§ **Prompt**: Hunt for the word "leads" across the entries below, copying each line that holds it.

Extracted records

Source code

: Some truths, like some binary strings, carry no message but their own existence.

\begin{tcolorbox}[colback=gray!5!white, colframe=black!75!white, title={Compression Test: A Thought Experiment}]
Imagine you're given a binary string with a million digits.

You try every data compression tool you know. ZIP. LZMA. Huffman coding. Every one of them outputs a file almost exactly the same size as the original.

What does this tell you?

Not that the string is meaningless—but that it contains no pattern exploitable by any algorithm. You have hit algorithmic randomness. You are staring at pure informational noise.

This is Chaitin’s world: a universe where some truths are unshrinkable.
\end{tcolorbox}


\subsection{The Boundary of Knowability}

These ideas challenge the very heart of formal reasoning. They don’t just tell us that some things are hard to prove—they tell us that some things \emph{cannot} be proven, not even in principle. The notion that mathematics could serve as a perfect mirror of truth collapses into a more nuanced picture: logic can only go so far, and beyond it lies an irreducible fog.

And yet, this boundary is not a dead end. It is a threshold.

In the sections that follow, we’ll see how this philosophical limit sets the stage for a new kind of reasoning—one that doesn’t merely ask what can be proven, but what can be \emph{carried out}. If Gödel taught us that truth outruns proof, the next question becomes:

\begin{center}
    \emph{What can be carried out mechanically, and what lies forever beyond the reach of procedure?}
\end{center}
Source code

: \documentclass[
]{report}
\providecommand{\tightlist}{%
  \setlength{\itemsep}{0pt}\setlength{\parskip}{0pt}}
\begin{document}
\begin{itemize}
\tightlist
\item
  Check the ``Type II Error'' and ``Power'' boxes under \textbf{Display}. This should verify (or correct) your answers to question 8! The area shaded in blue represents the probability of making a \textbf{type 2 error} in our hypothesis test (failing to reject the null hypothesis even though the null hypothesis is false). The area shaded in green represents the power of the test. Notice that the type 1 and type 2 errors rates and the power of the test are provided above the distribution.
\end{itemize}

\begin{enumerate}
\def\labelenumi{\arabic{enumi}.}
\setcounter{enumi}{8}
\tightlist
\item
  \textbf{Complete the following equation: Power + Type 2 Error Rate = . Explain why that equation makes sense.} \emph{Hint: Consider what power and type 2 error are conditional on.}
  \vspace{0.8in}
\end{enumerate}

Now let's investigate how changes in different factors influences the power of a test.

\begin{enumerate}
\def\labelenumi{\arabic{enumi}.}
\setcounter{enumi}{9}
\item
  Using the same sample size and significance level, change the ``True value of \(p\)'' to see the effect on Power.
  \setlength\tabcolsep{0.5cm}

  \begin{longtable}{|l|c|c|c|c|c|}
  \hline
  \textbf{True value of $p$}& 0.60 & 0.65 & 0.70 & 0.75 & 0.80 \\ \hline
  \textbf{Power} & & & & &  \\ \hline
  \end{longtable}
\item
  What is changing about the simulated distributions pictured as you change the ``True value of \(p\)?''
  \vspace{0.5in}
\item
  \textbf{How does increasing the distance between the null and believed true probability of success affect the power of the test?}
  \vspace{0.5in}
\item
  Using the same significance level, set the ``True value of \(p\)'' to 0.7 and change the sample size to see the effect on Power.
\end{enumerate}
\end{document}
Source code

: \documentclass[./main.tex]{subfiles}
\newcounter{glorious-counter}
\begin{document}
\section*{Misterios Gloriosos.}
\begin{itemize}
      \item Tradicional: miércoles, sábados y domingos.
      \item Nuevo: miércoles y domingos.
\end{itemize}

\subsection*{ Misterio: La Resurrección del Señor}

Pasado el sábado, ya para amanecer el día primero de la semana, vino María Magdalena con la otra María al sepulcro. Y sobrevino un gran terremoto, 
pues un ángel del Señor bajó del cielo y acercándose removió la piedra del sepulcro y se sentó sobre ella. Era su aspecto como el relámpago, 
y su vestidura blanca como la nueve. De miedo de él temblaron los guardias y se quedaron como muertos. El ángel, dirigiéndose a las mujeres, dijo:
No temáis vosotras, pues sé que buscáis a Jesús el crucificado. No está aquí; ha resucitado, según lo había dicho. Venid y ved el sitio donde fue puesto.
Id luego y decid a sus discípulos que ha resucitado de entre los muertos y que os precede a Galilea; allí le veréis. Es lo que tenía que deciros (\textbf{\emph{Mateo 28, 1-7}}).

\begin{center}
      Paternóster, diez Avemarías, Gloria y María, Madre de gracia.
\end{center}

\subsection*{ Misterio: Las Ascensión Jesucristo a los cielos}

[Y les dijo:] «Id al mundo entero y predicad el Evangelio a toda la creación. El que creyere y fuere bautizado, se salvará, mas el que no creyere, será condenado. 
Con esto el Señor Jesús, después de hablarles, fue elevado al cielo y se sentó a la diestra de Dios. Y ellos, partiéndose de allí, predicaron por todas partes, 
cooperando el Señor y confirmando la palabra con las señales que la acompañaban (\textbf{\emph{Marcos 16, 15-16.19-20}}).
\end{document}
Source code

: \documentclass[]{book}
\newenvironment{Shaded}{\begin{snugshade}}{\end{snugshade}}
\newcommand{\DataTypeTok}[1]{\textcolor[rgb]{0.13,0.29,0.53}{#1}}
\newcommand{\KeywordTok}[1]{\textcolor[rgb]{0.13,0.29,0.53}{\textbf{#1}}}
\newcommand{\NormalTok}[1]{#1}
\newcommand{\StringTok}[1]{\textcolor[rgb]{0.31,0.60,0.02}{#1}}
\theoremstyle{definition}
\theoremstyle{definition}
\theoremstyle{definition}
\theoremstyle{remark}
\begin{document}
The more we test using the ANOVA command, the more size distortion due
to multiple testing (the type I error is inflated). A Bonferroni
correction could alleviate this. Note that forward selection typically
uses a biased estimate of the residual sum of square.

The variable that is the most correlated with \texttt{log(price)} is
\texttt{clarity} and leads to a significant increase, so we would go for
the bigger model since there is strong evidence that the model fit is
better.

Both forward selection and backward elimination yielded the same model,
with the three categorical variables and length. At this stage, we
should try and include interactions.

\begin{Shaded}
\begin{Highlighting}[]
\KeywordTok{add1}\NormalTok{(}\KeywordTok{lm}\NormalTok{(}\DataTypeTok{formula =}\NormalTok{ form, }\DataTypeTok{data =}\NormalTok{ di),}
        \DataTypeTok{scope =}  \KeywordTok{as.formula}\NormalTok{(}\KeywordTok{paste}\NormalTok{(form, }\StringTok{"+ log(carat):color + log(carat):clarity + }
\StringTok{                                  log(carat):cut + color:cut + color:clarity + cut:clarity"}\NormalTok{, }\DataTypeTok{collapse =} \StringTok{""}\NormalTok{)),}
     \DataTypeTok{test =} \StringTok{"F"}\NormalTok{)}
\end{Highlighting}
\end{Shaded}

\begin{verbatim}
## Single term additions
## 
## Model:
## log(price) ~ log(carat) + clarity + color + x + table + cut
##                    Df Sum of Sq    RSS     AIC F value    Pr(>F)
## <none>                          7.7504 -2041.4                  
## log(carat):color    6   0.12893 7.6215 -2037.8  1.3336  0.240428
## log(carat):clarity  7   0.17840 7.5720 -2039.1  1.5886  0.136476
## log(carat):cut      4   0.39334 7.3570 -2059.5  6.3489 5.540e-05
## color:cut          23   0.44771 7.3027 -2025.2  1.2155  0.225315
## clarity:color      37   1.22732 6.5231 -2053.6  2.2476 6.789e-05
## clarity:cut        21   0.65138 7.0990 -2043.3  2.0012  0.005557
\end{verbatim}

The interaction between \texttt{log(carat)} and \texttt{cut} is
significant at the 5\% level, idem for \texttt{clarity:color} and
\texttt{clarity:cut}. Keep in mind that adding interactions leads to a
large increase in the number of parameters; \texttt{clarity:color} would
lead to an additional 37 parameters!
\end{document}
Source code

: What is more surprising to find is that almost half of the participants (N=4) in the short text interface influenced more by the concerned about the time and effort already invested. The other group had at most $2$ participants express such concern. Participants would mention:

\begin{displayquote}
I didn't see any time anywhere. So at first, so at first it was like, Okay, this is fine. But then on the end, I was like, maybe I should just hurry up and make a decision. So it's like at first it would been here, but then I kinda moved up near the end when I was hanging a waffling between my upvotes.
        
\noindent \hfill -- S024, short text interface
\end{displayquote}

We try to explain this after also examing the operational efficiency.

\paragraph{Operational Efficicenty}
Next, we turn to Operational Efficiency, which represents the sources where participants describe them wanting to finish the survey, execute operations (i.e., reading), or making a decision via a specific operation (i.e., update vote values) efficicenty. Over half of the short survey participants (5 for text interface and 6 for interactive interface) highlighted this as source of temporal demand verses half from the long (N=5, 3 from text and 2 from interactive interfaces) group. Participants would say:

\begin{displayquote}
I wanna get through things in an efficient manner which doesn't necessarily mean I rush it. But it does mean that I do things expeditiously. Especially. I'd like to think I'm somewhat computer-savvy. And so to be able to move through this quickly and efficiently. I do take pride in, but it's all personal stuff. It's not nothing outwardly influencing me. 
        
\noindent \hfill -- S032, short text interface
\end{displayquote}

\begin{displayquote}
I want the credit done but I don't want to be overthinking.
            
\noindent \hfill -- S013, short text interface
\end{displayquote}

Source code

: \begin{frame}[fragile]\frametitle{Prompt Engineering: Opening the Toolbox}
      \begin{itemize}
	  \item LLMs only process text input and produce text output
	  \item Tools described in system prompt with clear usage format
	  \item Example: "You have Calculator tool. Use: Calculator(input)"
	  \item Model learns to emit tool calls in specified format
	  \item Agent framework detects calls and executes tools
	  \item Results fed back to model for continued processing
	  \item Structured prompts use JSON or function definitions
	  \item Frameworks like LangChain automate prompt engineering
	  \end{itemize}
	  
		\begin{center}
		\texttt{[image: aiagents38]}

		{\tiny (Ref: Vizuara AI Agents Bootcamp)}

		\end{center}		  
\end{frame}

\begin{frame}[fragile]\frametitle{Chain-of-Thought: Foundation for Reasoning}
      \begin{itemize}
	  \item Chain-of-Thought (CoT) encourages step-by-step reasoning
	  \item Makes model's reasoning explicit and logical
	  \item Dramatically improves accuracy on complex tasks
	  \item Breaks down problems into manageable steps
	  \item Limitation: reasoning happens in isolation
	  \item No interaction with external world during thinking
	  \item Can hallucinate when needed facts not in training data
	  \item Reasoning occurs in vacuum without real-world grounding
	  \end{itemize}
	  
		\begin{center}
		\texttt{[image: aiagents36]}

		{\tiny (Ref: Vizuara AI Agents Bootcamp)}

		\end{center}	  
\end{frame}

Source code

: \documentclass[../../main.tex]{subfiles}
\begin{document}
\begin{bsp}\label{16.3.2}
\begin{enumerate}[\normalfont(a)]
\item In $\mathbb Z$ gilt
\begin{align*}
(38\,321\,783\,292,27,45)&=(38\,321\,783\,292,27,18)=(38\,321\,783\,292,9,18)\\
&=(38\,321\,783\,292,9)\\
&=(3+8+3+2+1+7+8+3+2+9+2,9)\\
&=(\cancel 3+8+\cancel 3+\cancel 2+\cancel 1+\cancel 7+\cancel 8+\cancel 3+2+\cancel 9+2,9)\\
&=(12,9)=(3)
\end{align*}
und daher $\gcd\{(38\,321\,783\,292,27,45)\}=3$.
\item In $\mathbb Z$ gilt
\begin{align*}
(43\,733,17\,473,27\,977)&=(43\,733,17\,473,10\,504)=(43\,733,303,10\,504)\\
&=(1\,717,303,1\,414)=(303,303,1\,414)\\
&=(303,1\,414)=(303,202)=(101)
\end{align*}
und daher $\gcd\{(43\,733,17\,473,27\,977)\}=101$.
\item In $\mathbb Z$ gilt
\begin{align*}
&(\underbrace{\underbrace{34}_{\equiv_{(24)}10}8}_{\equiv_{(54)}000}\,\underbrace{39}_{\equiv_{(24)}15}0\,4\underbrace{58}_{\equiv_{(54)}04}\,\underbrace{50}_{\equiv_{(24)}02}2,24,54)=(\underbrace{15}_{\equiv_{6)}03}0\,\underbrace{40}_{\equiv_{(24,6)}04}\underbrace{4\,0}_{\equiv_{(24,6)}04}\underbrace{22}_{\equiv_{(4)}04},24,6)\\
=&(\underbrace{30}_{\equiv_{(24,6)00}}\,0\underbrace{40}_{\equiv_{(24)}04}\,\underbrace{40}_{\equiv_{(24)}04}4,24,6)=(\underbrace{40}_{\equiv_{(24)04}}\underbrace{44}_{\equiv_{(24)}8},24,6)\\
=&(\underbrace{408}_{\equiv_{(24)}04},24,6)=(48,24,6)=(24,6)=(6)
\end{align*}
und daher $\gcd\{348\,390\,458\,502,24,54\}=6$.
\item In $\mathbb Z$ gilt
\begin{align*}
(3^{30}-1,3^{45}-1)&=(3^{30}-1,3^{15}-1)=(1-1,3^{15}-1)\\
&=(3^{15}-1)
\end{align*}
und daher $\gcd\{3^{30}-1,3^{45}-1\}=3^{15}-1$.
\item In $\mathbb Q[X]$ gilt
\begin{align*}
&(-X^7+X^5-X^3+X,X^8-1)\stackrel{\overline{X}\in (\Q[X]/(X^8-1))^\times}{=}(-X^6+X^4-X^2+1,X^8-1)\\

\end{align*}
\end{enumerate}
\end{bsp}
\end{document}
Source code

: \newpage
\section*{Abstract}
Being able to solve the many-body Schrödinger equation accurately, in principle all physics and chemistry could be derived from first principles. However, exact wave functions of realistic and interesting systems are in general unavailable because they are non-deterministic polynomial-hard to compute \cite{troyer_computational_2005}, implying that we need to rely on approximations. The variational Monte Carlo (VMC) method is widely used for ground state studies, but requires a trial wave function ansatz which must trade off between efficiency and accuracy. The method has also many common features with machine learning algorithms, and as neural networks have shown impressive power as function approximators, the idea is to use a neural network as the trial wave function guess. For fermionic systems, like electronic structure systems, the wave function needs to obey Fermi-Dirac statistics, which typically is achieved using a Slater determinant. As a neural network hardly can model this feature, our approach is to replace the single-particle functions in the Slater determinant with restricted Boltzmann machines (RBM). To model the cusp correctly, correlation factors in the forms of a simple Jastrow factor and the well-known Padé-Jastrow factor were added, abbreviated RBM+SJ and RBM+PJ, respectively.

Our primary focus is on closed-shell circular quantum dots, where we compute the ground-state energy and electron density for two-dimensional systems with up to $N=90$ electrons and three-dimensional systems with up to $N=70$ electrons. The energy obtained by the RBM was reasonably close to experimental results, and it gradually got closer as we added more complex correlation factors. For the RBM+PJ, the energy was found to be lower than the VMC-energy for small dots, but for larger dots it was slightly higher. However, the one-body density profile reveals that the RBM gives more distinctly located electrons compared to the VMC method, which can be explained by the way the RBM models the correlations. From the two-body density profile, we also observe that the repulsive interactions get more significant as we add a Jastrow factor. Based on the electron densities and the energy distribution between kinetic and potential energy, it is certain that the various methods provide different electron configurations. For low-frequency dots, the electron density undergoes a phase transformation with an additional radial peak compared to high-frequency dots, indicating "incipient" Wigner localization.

§ **Task solution**:
\texttt{clarity} and leads to a significant increase, so we would go for
\texttt{clarity:cut}. Keep in mind that adding interactions leads to a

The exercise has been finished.